A computational system to handle the orthographic layer of tajwid in contemporary Quranic Orthography

Abstract: Contemporary Quranic Orthography (CQO) relies on a precise system of phonetic notation that can be traced back to the early stages of Islam, when the Quran was mainly oral in nature and the first written renderings of it served as memory aids for this oral tradition. The early systems of diacritical marks created on top of the Quranic Consonantal Text (QCT) motivated the creation and further development of a fine-grained system of phonetic notation that represented tajwid-the rules of recitation. We explored the systematicity of the rules of tajwid, as they are encountered in the Cairo Quran, using a fully and accurately encoded digital edition of the Quranic text. For this purpose, we developed a python module that can remove or add the orthographic layer of tajwid from a Quranic text in CQO. The interesting characteristic of these two sets of rules is that they address the complete Quranic text of the Cairo Quran, so they can be used as precise witnesses to study its phonetic and prosodic processes. From a computational point of view, the text of the Cairo Quran can be used as a linchpin to align and compare Quranic manuscripts, due to its richness and completeness. This will let us create a very powerful framework to work with the Arabic script, not just within an isolated text, but automatically exploring a specific textual phenomenon in other connected manuscripts. Having all the texts mapped among each other can serve as a powerful tool to study the nature of the notation systems of diacritics added to the consonantal skeleton.

• The paper presents a Python-based system that accurately applies and removes tajwid notation using cascade rewrite rules.
• It employs detailed regular expression rules for assimilation, elongation, and pausal marks, validated by perfect text restoration tests.
• The system offers a foundation for future research by enabling digital comparisons and enhancements of Qur'anic manuscript orthography.

A Computational System to Handle the Orthographic Layer of Tajwid in Contemporary Quranic Orthography

Overview of the Computational Challenge

The paper introduces a Python-based computational system designed to manage the orthographic layer of tajwid within Contemporary Qur'anic Orthography (CQO). The tajwid rules are an essential component of Qur'anic recitation, providing phonetic guidance that preserves the traditional oral pronunciation. This study focuses on the Cairo Qur'an, the most widely used textual resource for CQO, to develop a system capable of automatically adding or removing tajwid notation layers. The system uses a comprehensive set of regular expression rules to process the orthographic phenomena related to tajwid.

Methodology and Implementation

The system employs a two-phase process consisting of cascade rewrite rules to handle assimilation, elongation, and pausal notation:

• Assimilation Rules: These cover phenomena such as al-nun al-sakinah, al-mīm al-sākina, and al-lām al-sākinah. The rules are designed to manage complex assimilation processes across word boundaries and within words. Critical to the assimilation logic is the ability to distinguish nouns from verbs, leveraging linguistic resources like the corpus.quran.com project for accurate morphosyntactic analyses.
• Elongation Rules: The elongation (madd) rules involve specific conditions where long vowels are followed by hamza or geminate consonants.

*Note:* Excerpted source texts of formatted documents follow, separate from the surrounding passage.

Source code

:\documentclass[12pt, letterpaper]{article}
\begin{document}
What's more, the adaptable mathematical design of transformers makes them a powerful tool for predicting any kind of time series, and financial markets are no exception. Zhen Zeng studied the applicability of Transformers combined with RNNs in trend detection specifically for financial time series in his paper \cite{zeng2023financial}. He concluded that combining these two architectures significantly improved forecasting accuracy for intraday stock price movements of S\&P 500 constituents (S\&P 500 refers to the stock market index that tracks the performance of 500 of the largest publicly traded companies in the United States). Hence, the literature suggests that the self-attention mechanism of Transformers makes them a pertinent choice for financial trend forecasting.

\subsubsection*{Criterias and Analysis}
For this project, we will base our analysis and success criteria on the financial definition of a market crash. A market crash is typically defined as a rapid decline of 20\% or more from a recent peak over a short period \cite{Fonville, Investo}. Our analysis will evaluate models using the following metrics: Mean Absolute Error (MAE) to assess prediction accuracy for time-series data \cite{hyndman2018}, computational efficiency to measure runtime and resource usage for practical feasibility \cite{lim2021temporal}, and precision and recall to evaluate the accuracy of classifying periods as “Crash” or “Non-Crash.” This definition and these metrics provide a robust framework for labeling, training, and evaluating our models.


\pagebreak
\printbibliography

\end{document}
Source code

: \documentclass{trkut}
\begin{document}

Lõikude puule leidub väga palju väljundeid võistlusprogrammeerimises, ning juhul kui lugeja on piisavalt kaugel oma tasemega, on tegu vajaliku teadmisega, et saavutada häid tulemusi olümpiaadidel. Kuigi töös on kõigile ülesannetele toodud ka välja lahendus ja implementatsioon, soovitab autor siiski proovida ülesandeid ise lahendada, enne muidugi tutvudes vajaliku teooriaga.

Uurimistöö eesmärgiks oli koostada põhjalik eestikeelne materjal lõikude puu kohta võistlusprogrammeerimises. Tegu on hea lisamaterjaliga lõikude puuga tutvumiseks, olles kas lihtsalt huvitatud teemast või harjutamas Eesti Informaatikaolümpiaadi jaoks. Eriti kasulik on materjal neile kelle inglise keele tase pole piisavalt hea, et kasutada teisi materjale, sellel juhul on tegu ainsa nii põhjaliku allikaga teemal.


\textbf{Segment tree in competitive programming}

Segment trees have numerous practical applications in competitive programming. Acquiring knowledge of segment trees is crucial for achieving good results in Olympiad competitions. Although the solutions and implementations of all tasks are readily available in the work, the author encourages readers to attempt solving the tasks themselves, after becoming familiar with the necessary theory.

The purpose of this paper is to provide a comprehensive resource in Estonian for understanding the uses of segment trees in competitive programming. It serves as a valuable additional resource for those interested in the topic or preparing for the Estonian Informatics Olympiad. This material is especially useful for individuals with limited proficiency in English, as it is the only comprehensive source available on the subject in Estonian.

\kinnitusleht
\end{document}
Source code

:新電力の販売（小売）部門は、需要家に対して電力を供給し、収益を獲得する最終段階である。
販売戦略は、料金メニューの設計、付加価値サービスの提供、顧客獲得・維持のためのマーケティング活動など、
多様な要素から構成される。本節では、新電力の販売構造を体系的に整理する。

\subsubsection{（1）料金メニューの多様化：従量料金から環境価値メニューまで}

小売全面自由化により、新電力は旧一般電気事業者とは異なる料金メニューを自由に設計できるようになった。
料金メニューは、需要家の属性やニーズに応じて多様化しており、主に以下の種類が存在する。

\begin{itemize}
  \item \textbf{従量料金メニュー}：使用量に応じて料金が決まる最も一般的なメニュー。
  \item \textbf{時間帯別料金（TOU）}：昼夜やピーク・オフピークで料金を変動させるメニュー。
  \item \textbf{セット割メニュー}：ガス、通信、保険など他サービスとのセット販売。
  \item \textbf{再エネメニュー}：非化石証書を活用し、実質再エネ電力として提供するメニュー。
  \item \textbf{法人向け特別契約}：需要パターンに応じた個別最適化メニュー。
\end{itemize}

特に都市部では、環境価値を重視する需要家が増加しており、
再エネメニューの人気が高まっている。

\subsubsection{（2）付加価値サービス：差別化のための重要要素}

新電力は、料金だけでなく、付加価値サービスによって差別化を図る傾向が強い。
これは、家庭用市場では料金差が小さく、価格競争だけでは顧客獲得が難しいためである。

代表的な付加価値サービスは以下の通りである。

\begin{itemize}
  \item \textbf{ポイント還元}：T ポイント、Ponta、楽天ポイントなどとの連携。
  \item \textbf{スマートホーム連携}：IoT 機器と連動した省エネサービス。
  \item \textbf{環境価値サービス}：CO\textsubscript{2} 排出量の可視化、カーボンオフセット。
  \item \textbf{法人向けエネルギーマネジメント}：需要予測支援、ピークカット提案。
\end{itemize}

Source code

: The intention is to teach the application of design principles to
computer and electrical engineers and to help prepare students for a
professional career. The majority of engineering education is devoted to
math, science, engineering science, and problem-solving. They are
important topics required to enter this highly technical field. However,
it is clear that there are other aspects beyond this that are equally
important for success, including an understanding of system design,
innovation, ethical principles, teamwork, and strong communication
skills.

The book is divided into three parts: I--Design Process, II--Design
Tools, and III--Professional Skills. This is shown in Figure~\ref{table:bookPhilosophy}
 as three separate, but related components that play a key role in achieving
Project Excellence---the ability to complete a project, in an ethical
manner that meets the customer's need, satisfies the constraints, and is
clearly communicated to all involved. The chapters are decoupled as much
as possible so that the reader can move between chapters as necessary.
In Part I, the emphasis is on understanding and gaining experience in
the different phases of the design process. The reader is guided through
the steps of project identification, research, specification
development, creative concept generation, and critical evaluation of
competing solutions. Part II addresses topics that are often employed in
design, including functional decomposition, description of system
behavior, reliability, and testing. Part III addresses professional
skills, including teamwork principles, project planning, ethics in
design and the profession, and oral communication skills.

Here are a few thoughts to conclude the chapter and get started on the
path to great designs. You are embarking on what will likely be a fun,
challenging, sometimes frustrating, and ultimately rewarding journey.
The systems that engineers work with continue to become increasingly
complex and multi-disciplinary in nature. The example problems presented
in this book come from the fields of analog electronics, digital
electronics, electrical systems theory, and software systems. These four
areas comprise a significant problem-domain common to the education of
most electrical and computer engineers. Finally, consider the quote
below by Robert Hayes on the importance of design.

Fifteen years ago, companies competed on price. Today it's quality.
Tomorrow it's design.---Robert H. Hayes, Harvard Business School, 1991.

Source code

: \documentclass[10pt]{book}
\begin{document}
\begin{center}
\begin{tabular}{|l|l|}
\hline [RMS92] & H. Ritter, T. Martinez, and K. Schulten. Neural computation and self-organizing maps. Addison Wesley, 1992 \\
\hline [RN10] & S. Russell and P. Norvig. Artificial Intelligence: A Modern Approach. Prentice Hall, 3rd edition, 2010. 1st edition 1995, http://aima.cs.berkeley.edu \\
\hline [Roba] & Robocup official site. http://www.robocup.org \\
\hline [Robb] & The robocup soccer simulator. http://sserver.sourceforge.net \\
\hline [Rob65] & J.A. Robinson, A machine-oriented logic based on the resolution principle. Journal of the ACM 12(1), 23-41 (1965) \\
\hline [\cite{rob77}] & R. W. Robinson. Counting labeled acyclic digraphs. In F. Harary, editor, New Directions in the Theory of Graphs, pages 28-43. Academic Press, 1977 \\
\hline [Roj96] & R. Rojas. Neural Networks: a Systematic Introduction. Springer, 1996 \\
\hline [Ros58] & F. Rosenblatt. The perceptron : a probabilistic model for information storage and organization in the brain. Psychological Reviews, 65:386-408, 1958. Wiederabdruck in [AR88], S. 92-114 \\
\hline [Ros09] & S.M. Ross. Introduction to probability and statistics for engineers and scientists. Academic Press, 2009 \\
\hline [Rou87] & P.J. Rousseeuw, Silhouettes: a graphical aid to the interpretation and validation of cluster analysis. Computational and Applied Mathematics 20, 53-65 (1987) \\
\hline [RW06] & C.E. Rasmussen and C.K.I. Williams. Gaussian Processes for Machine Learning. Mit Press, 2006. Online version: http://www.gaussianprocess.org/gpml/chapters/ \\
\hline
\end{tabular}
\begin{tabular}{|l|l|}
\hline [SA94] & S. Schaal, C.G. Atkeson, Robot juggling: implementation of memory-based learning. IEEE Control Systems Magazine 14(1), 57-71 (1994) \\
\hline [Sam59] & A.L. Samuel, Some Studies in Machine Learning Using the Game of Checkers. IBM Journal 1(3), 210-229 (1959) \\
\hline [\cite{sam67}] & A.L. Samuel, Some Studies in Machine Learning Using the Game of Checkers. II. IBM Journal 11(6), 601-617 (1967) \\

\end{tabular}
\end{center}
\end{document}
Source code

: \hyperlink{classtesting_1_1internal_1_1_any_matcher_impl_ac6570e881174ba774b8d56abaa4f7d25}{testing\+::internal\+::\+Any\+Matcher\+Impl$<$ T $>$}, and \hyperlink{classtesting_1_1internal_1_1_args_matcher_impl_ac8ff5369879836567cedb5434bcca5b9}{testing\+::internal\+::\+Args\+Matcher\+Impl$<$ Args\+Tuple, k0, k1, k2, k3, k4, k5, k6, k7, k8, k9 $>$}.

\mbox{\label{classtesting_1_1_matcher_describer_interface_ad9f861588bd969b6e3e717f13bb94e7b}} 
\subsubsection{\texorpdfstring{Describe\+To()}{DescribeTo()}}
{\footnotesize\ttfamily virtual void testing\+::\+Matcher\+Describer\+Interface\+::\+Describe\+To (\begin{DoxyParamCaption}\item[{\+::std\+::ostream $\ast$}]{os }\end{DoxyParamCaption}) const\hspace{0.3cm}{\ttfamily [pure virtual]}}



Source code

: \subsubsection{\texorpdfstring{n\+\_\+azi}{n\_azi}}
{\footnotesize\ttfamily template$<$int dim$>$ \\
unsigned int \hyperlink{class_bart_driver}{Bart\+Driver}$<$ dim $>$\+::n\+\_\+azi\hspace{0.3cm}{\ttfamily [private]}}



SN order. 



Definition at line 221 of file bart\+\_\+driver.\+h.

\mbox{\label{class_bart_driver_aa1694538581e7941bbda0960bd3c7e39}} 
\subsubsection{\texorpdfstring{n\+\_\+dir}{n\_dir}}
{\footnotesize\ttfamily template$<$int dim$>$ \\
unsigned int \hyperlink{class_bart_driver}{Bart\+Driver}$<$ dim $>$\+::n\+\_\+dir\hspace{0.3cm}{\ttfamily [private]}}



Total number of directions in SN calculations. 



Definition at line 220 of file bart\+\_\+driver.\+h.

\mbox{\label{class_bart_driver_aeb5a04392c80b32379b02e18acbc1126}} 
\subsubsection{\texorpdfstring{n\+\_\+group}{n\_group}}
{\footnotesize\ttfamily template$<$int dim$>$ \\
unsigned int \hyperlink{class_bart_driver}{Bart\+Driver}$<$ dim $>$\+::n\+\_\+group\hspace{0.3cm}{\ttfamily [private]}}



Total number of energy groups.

The script uses precise regular expressions to accurately apply madd signs, including the miniature waw and ya, under specific phonetic contexts.
• Pausal Marks: The system accounts for pause-related notations like al-șifr al-mustadīr and al-șifr al-mustațīl al-qā'im. Although pausal marks are semantically driven, the system must account for exceptions and special cases.

This robust system allows for both the application and removal of tajwid markings with high accuracy, ensuring that these transformations do not alter the original text content when reverted.

Results and Validation

The system successfully validates the two-phase conversion process, ensuring that the original and restored texts match perfectly. This validation underscores the accuracy and reliability of the system, which can handle the intricate orthographic rules of tajwid seamlessly. The successful implementation demonstrates the potential for computational systems to enhance the study and teaching of Qur'anic recitation by providing digitally assisted orthography management.

Implications and Future Directions

The implementation of such a computational system opens numerous avenues for studying and comparing different Qur'anic manuscripts. By using the Cairo Qur'an as a digitally enriched reference, this system enables the alignment of various manuscripts, offering a dynamic platform for further linguistic and textual studies. Future research could extend this system to incorporate other readings (qira'at) beyond Hafs' 'an 'Asim, enhance rule sets, and integrate additional layers of linguistic analysis.

Conclusion

The development of this system marks a significant computational advancement in handling the orthographic complexity of contemporary Qur'anic orthography. By digitally capturing the intricate rules of tajwid, this approach creates a flexible and precise framework for both linguistic scholarship and pedagogical uses, setting the stage for further enhancements and applications in the study of Qur'anic texts. The attention to linguistic detail and computational precision serves as a model for future efforts to digitize and analyze complex linguistic systems.